### [Work task]
Using the entries below, show all lines with the string "Screenshot".
----
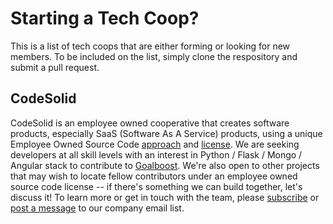 # Starting a Tech Coop?

This is a list of tech coops that are either forming or looking for new members.  To be included on the list, simply clone the respository and submit a pull request.

## CodeSolid

CodeSolid is an employee owned cooperative that creates software products, especially SaaS (Software As A Service) products, using a unique Employee Owned Source Code [approach](http://codesolid.com/employee_owned_source_code.html) and [license](http://codesolid.com/license.html). We are seeking developers at all skill levels with an interest in Python / Flask / Mongo / Angular stack to contribute to [Goalboost](http://codesolid.com/goalboost.html).  We're also open to other projects that may wish to locate fellow contributors under an employee owned source code license -- if there's something we can build together, let's discuss it! To learn more or get in touch with the team, please [subscribe](mailto:codesolid-subscribe@yahoogroups.com) or [post a message](mailto:codesolid@yahoogroups.com) to our company email list.
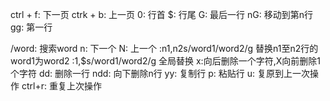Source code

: ctrl + f: 下一页
ctrk + b: 上一页
0: 行首
$: 行尾
G: 最后一行
nG: 移动到第n行
gg: 第一行

/word: 搜索word
n: 下一个
N: 上一个
:n1,n2s/word1/word2/g 替换n1至n2行的word1为word2
:1,$s/word1/word2/g 全局替换
x:向后删除一个字符,X向前删除1个字符
dd: 删除一行
ndd: 向下删除n行
yy: 复制行
p: 粘贴行
u: 复原到上一次操作
ctrl+r: 重复上次操作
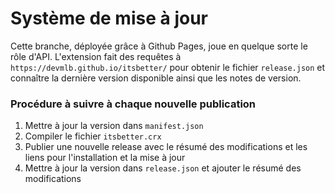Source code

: # Système de mise à jour

Cette branche, déployée grâce à Github Pages, joue en quelque sorte le rôle d'API. L'extension fait des requêtes à `https://devmlb.github.io/itsbetter/` pour obtenir le fichier `release.json` et connaître la dernière version disponible ainsi que les notes de version.

### Procédure à suivre à chaque nouvelle publication

1. Mettre à jour la version dans `manifest.json`
2. Compiler le fichier `itsbetter.crx`
3. Publier une nouvelle release avec le résumé des modifications et les liens pour l'installation et la mise à jour
4. Mettre à jour la version dans `release.json` et ajouter le résumé des modifications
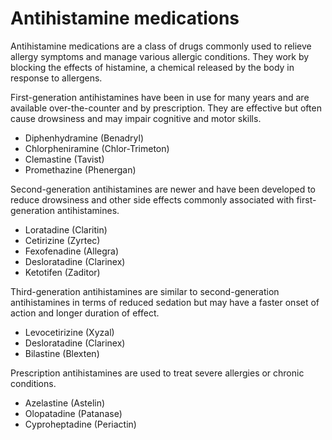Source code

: # Antihistamine medications

Antihistamine medications are a class of drugs commonly used to relieve allergy symptoms and manage various allergic conditions. They work by blocking the effects of histamine, a chemical released by the body in response to allergens.

First-generation antihistamines have been in use for many years and are available over-the-counter and by prescription. They are effective but often cause drowsiness and may impair cognitive and motor skills.

* Diphenhydramine (Benadryl)
* Chlorpheniramine (Chlor-Trimeton)
* Clemastine (Tavist)
* Promethazine (Phenergan)

Second-generation antihistamines are newer and have been developed to reduce drowsiness and other side effects commonly associated with first-generation antihistamines.

* Loratadine (Claritin)
* Cetirizine (Zyrtec)
* Fexofenadine (Allegra)
* Desloratadine (Clarinex)
* Ketotifen (Zaditor)

Third-generation antihistamines are similar to second-generation antihistamines in terms of reduced sedation but may have a faster onset of action and longer duration of effect.

* Levocetirizine (Xyzal)
* Desloratadine (Clarinex)
* Bilastine (Blexten)

Prescription antihistamines are used to treat severe allergies or chronic conditions.

* Azelastine (Astelin)
* Olopatadine (Patanase)
* Cyproheptadine (Periactin)
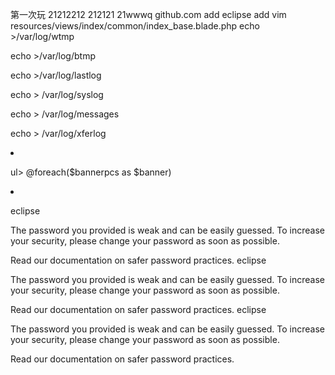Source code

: 第一次玩
21212212
212121
21wwwq
github.com add
eclipse  add
vim resources/views/index/common/index_base.blade.php 
echo >/var/log/wtmp

echo >/var/log/btmp

echo >/var/log/lastlog

echo > /var/log/syslog

echo > /var/log/messages

echo > /var/log/xferlog

<li style="background-image:url({{ url($banner->bannerpc_cover) }})" data-load="yes">
                                <a href="http://www.gzchengguo.cn/" class="link"></a>
                        </li>

ul>
                 @foreach($bannerpcs as $banner)
                        <li style="background-image:url({{ url('https://wx2.sinaimg.cn/mw1024/d61c9d0bgy1fyvge8bzfij20rc0kin15.jpg'
) }})" data-load="yes">
                                <a href="http://www.gzchengguo.cn/" class="link"></a>
                       
eclipse  



 The password you provided is weak and can be easily guessed. To increase your security, please change your password as soon as possible.

Read our documentation on safer password practices.
eclipse  



 The password you provided is weak and can be easily guessed. To increase your security, please change your password as soon as possible.

Read our documentation on safer password practices.
eclipse  



 The password you provided is weak and can be easily guessed. To increase your security, please change your password as soon as possible.

Read our documentation on safer password practices.
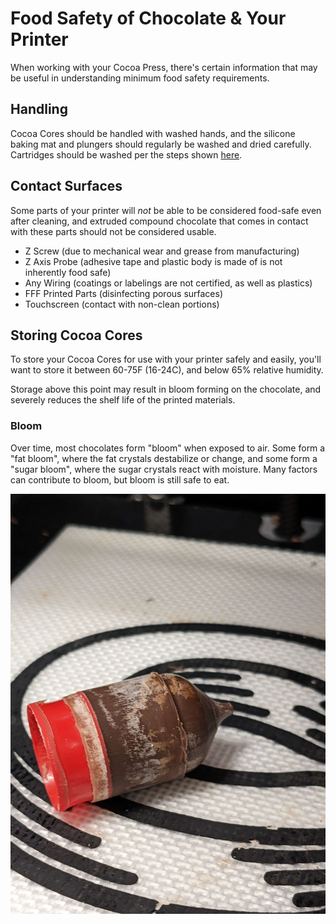 # Food Safety of Chocolate & Your Printer

<!-- ellie section -->

When working with your Cocoa Press, there's certain information that may be useful in understanding minimum food safety requirements.

## Handling

Cocoa Cores should be handled with washed hands, and the silicone baking mat and plungers should regularly be washed and dried carefully.  Cartridges should be washed per the steps shown [here](../Printer/Cleaning.md).

## Contact Surfaces

Some parts of your printer will *not* be able to be considered food-safe even after cleaning, and extruded compound chocolate that comes in contact with these parts should not be considered usable.

 - Z Screw (due to mechanical wear and grease from manufacturing)
 - Z Axis Probe (adhesive tape and plastic body is made of is not inherently food safe)
 - Any Wiring (coatings or labelings are not certified, as well as plastics)
 - FFF Printed Parts (disinfecting porous surfaces)
 - Touchscreen (contact with non-clean portions)
 
## Storing Cocoa Cores

To store your Cocoa Cores for use with your printer safely and easily, you'll want to store it between 60-75F (16-24C), and below 65% relative humidity.

Storage above this point may result in bloom forming on the chocolate, and severely reduces the shelf life of the printed materials.

### Bloom

Over time, most chocolates form "bloom" when exposed to air.  Some form a "fat bloom", where the fat crystals destabilize or change, and some form a "sugar bloom", where the sugar crystals react with moisture.  Many factors can contribute to bloom, but bloom is still safe to eat. 

![](../img/chocolate/bloom.jpg)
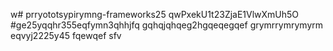 w# prryototsypirymng-frameworks25
qwPxekU1t23ZjaE1VlwXmUh5O
#ge25yqqhr355eqfymn3qhhjfq
gqhqjqhqeg2hgqeqegqef
grymrrymrymyrm
eqvyj2225y45
fqewqef
sfv
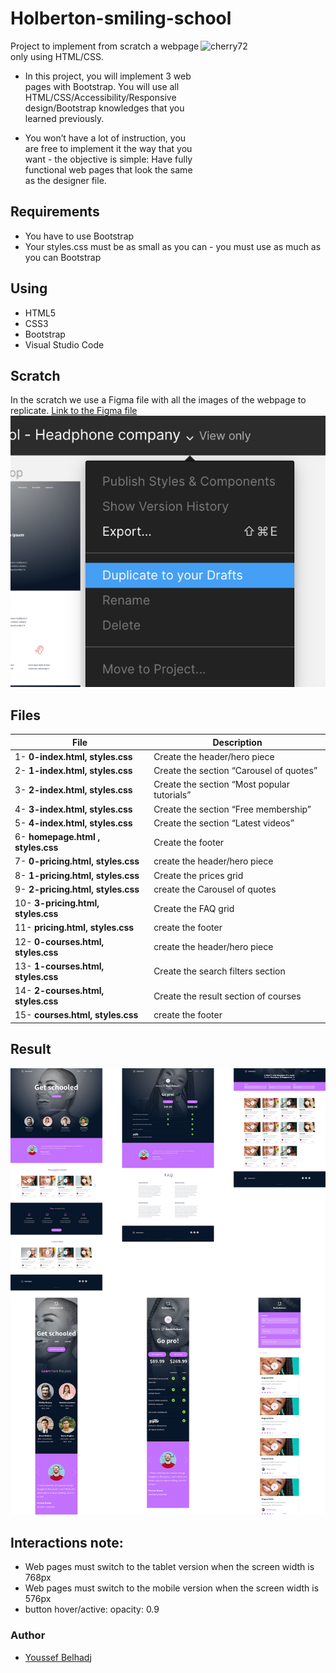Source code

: # Holberton-smiling-school
<a href="https://holbertonschool.com"><img src="https://i.ibb.co/RyBcXY6/cherry72.png" align="right" width="200" height="200" alt="cherry72" border="0"></a>
Project to implement from scratch a webpage only using HTML/CSS.


* In this project, you will implement 3 web pages with Bootstrap. You will use all HTML/CSS/Accessibility/Responsive design/Bootstrap knowledges that you learned previously.

* You won’t have a lot of instruction, you are free to implement it the way that you want - the objective is simple: Have fully functional web pages that look the same as the designer file.
## Requirements
* You have to use Bootstrap
* Your styles.css must be as small as you can - you must use as much as you can Bootstrap

## Using
* HTML5
* CSS3
* Bootstrap
* Visual Studio Code

## Scratch

In the scratch we use a Figma file with all the images of the webpage to replicate.
[Link to the Figma file](https://www.figma.com/file/QYQqMYbdpAHL5xTclwJKSI/Homepage?node-id=0%3A1)
![Screenshot](images/559ad8d43fb61e310e2b.png)

## Files
|              File                |               Description                  |
| ---------------------------------| ------------------------------------------ |
|1- **0-index.html, styles.css**|Create the header/hero piece|
|2- **1-index.html, styles.css**|Create the section “Carousel of quotes”|
|3- **2-index.html, styles.css**|Create the section “Most popular tutorials”|
|4- **3-index.html, styles.css**|Create the section “Free membership”|
|5- **4-index.html, styles.css**|Create the section “Latest videos”|
|6- **homepage.html , styles.css**|Create the footer|
|7- **0-pricing.html, styles.css**| create the header/hero piece|
|8- **1-pricing.html, styles.css**| Create the prices grid|
|9- **2-pricing.html, styles.css**| create the Carousel of quotes|
|10- **3-pricing.html, styles.css**| Create the FAQ grid|
|11- **pricing.html, styles.css**|  create the footer|
|12- **0-courses.html, styles.css**| create the header/hero piece|
|13- **1-courses.html, styles.css**| Create the search filters section|
|14- **2-courses.html, styles.css**| Create the result section of courses|
|15- **courses.html, styles.css**| create the footer|


## Result

![Screenshot](images/3c71cc99d2fc1c12a3d3.jpg)

## Interactions note:
- Web pages must switch to the tablet version when the screen width is 768px
- Web pages must switch to the mobile version when the screen width is 576px
- button hover/active: opacity: 0.9


### Author
 - [Youssef Belhadj](https://github.com/usfbelhadj)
----
### [Answer to this problem]
![Screenshot](images/559ad8d43fb61e310e2b.png)
![Screenshot](images/3c71cc99d2fc1c12a3d3.jpg)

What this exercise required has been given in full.